Exercise: Among the entries below, the lines from the one with "through apt: https://github.com/refresh-bio/KMC" up to and including the one with "Diversity Outbred mice" are to be restated exactly, without pictures.

Data shown:

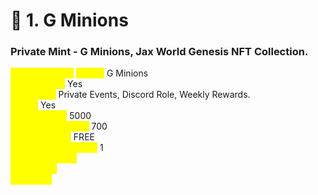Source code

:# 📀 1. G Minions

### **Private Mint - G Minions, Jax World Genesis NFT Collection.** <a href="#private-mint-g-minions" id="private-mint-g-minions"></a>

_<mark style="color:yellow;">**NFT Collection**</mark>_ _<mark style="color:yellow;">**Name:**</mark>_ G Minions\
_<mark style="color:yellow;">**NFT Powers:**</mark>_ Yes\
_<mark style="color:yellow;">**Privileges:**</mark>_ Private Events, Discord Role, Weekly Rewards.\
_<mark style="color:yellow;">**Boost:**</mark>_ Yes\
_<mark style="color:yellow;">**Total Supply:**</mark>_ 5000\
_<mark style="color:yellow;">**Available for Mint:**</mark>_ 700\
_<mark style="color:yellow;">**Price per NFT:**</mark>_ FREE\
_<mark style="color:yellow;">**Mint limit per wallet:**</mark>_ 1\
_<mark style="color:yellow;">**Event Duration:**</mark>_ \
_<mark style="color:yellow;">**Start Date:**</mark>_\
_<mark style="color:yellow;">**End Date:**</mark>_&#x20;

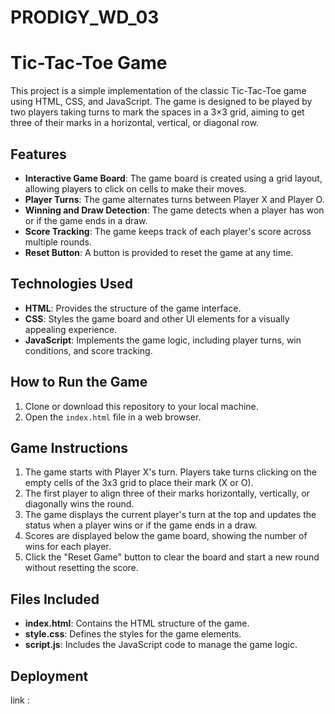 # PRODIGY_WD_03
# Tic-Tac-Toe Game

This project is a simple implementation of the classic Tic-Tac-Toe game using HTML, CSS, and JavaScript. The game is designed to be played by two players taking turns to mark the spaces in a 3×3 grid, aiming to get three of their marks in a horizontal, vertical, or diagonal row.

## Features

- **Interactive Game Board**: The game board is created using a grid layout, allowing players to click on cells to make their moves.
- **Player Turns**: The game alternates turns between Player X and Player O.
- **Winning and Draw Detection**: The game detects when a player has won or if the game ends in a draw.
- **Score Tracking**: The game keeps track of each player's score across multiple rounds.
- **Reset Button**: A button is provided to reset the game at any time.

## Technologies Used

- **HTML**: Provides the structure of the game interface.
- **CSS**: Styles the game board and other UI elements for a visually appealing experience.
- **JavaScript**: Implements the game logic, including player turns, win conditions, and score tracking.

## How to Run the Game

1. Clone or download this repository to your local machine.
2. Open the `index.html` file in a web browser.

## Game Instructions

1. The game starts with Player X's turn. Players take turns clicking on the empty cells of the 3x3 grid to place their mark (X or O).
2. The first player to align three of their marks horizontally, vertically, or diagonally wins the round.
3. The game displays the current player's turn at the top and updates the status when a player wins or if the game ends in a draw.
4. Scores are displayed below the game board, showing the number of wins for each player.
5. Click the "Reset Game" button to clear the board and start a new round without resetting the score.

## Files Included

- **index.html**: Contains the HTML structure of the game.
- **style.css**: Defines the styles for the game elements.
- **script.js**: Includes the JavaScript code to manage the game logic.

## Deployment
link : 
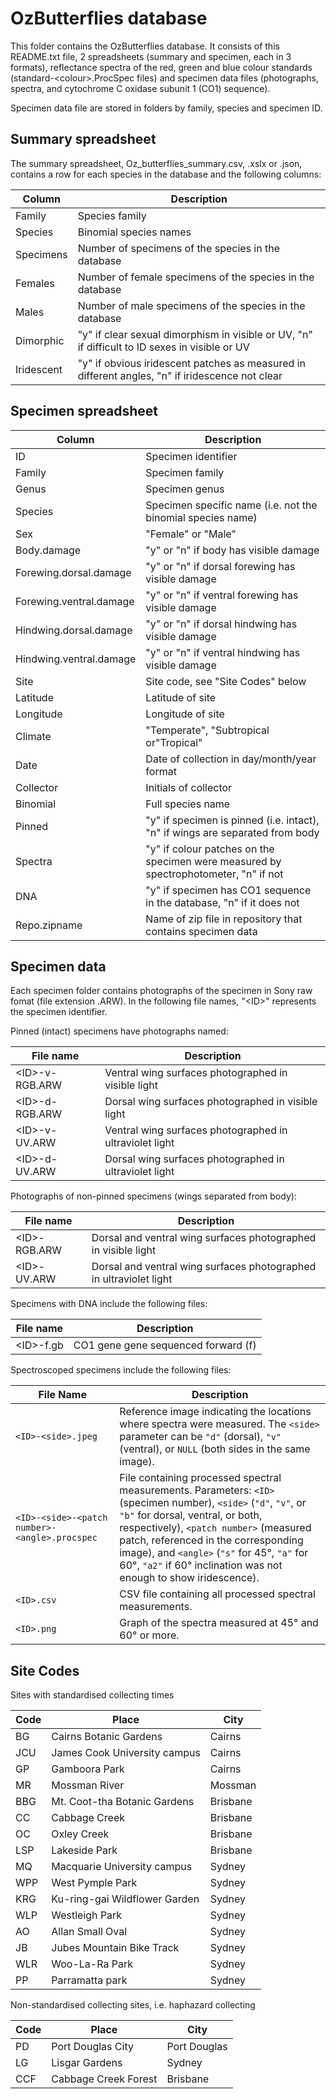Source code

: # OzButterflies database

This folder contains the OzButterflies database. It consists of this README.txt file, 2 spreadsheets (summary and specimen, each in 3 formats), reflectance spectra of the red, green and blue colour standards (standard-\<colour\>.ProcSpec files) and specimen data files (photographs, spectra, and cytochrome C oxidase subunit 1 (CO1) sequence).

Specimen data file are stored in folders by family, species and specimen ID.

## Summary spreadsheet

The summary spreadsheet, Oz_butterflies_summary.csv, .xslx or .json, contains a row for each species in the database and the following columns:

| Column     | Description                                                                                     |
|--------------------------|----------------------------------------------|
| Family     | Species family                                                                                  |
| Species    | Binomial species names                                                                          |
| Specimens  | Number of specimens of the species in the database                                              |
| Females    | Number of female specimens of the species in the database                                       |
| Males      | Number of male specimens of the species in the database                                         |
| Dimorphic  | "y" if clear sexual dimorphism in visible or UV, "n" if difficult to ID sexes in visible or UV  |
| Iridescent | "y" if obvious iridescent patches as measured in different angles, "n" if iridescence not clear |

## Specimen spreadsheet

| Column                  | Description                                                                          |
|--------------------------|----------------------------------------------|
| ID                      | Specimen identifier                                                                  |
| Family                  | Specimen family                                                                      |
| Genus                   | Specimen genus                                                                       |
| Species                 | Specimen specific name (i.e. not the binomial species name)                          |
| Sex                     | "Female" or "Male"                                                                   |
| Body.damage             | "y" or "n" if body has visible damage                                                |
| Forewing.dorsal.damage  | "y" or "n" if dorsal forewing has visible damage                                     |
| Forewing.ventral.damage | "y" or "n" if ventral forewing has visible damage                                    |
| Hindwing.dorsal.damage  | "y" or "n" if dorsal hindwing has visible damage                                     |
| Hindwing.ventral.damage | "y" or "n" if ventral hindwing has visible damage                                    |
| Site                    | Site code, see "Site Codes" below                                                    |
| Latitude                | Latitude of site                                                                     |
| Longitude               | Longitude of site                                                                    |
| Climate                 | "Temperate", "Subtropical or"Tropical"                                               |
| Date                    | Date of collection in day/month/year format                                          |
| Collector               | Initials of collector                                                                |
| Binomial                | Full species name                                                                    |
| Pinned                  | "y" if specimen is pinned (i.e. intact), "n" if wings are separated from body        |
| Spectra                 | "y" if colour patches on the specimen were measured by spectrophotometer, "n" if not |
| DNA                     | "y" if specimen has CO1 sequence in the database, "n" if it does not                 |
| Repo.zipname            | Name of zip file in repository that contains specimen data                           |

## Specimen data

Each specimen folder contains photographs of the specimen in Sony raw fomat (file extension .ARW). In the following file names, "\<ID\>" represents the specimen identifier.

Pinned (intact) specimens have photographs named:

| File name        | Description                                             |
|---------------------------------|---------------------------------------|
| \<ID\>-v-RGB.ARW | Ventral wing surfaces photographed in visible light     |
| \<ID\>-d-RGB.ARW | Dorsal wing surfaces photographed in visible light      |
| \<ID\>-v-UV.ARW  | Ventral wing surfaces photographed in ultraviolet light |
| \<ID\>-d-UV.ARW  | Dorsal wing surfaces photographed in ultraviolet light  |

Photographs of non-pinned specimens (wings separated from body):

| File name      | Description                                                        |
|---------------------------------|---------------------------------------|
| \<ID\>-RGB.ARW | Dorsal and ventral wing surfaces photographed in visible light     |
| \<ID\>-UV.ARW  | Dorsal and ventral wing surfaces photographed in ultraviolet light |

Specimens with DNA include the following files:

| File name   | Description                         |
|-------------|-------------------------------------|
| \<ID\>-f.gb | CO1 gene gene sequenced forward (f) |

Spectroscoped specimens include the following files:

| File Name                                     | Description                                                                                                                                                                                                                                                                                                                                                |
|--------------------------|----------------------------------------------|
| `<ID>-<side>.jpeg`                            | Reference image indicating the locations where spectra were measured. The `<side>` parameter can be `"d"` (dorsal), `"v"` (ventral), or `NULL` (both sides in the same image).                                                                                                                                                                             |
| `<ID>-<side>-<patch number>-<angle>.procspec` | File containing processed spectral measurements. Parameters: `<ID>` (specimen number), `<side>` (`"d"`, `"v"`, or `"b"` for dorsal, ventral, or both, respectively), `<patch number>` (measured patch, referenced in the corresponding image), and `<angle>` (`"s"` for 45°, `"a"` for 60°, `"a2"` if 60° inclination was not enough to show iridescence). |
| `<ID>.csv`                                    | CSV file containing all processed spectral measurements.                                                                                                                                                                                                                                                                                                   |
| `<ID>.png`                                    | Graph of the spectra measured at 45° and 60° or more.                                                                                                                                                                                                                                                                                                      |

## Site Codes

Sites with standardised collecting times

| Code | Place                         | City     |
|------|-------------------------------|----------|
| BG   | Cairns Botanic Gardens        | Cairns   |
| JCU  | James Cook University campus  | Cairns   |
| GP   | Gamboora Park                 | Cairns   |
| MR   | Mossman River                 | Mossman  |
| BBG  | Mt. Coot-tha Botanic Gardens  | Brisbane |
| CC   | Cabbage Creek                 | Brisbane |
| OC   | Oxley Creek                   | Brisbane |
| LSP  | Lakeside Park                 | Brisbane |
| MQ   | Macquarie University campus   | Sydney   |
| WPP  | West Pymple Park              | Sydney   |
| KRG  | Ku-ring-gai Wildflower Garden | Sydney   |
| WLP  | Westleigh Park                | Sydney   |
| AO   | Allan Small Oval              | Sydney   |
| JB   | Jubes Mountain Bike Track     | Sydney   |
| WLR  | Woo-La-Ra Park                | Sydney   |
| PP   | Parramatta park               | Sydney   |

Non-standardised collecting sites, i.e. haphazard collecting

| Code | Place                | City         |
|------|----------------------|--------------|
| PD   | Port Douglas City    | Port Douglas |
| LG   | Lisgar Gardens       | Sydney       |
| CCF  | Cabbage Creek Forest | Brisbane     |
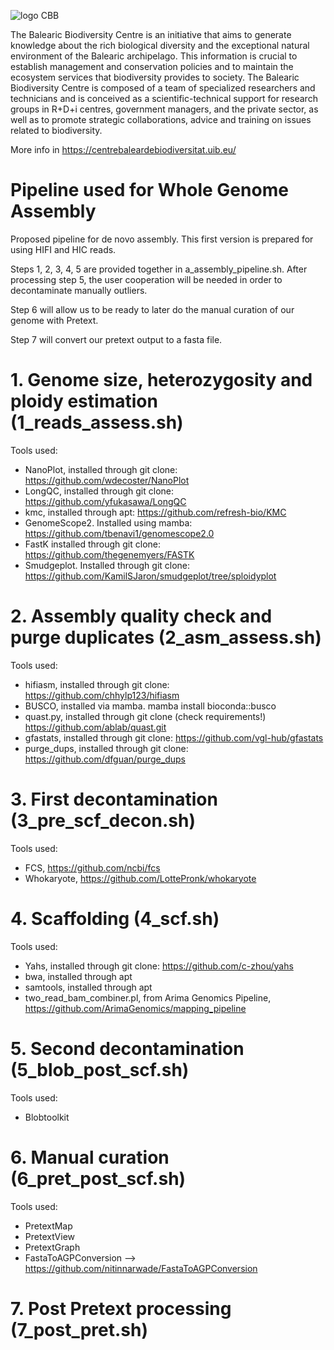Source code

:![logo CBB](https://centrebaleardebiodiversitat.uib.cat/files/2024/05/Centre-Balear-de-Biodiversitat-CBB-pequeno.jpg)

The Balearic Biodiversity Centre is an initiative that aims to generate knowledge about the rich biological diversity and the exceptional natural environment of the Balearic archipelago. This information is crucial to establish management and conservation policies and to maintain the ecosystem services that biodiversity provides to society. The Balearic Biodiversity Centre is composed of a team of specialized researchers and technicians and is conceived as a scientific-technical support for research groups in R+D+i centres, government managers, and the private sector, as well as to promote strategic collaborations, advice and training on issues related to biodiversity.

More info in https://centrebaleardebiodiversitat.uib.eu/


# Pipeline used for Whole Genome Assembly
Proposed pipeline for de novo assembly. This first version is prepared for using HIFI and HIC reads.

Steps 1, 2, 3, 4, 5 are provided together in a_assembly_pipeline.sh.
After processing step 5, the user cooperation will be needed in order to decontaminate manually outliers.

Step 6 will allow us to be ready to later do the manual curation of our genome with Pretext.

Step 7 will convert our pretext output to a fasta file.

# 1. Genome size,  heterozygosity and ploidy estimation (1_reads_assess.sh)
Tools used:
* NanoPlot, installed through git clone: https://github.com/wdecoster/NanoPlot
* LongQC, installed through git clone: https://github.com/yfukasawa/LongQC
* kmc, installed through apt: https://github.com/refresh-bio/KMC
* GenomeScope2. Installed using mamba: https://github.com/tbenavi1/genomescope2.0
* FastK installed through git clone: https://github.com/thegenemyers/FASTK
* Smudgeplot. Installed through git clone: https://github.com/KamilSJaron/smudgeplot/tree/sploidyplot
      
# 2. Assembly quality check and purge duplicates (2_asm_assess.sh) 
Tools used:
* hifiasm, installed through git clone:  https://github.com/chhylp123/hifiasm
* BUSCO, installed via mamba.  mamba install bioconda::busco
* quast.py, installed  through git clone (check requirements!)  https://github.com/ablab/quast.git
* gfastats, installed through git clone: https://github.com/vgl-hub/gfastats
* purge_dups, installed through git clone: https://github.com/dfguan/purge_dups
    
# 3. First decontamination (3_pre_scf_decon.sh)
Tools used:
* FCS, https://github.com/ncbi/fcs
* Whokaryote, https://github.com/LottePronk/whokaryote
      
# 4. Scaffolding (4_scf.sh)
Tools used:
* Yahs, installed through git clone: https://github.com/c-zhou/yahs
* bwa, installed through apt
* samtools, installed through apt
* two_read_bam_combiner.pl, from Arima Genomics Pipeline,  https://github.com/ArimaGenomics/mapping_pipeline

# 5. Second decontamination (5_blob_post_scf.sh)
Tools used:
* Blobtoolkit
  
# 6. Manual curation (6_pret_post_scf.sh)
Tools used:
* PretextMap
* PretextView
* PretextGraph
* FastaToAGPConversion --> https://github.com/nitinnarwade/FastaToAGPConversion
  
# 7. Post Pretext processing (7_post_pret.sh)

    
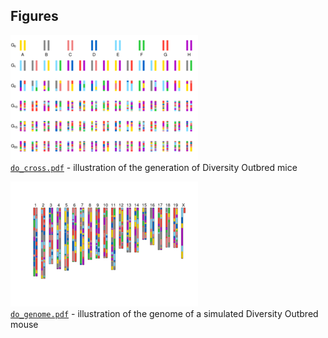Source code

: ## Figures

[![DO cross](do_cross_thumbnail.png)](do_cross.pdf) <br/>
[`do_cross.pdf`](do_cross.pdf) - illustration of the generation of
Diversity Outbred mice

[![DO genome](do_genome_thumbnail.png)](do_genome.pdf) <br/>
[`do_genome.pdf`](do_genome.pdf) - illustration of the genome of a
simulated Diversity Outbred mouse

Response to the task:
* kmc, installed through apt: https://github.com/refresh-bio/KMC
* GenomeScope2. Installed using mamba: https://github.com/tbenavi1/genomescope2.0
* FastK installed through git clone: https://github.com/thegenemyers/FASTK
* Smudgeplot. Installed through git clone: https://github.com/KamilSJaron/smudgeplot/tree/sploidyplot
      
# 2. Assembly quality check and purge duplicates (2_asm_assess.sh) 
Tools used:
* hifiasm, installed through git clone:  https://github.com/chhylp123/hifiasm
* BUSCO, installed via mamba.  mamba install bioconda::busco
* quast.py, installed  through git clone (check requirements!)  https://github.com/ablab/quast.git
* gfastats, installed through git clone: https://github.com/vgl-hub/gfastats
* purge_dups, installed through git clone: https://github.com/dfguan/purge_dups
    
# 3. First decontamination (3_pre_scf_decon.sh)
Tools used:
* FCS, https://github.com/ncbi/fcs
* Whokaryote, https://github.com/LottePronk/whokaryote
      
# 4. Scaffolding (4_scf.sh)
Tools used:
* Yahs, installed through git clone: https://github.com/c-zhou/yahs
* bwa, installed through apt
* samtools, installed through apt
* two_read_bam_combiner.pl, from Arima Genomics Pipeline,  https://github.com/ArimaGenomics/mapping_pipeline

# 5. Second decontamination (5_blob_post_scf.sh)
Tools used:
* Blobtoolkit
  
# 6. Manual curation (6_pret_post_scf.sh)
Tools used:
* PretextMap
* PretextView
* PretextGraph
* FastaToAGPConversion --> https://github.com/nitinnarwade/FastaToAGPConversion
  
# 7. Post Pretext processing (7_post_pret.sh)

    
Source code

: ## Figures

[![DO cross](do_cross_thumbnail.png)](do_cross.pdf) <br/>
[`do_cross.pdf`](do_cross.pdf) - illustration of the generation of
Diversity Outbred mice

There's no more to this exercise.